[Saved data entries]
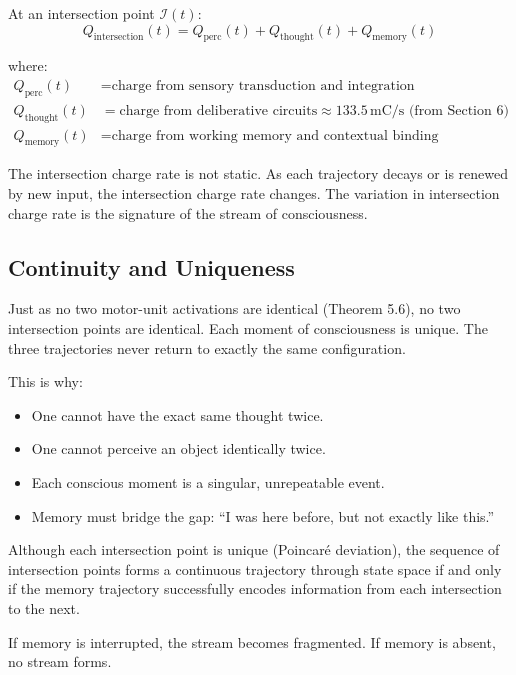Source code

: \begin{definition}
At an intersection point $\mathcal{I}(t)$:
\begin{equation}
Q_{\text{intersection}}(t) = Q_{\text{perc}}(t) + Q_{\text{thought}}(t) + Q_{\text{memory}}(t)
\end{equation}

where:
\begin{align}
Q_{\text{perc}}(t) &= \text{charge from sensory transduction and integration} \\
Q_{\text{thought}}(t) &= \text{charge from deliberative circuits} \approx 133.5\,\text{mC/s (from Section 6)} \\
Q_{\text{memory}}(t) &= \text{charge from working memory and contextual binding}
\end{align}
\end{definition}

The intersection charge rate is not static. As each trajectory decays or is renewed by new input, the intersection charge rate changes. The variation in intersection charge rate is the signature of the stream of consciousness.

\subsection{Continuity and Uniqueness}

\begin{proposition}
Just as no two motor-unit activations are identical (Theorem 5.6), no two intersection points are identical. Each moment of consciousness is unique. The three trajectories never return to exactly the same configuration.

This is why:
\begin{itemize}
\item One cannot have the exact same thought twice.
\item One cannot perceive an object identically twice.
\item Each conscious moment is a singular, unrepeatable event.
\item Memory must bridge the gap: ``I was here before, but not exactly like this.''
\end{itemize}
\end{proposition}

\begin{proposition}
Although each intersection point is unique (Poincaré deviation), the sequence of intersection points forms a continuous trajectory through state space if and only if the memory trajectory successfully encodes information from each intersection to the next.

If memory is interrupted, the stream becomes fragmented. If memory is absent, no stream forms.
\end{proposition}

▶ [What to produce]
Search the records for lines holding the word "twice", then copy each line you find.

▶ [Response box]
\item One cannot have the exact same thought twice.
\item One cannot perceive an object identically twice.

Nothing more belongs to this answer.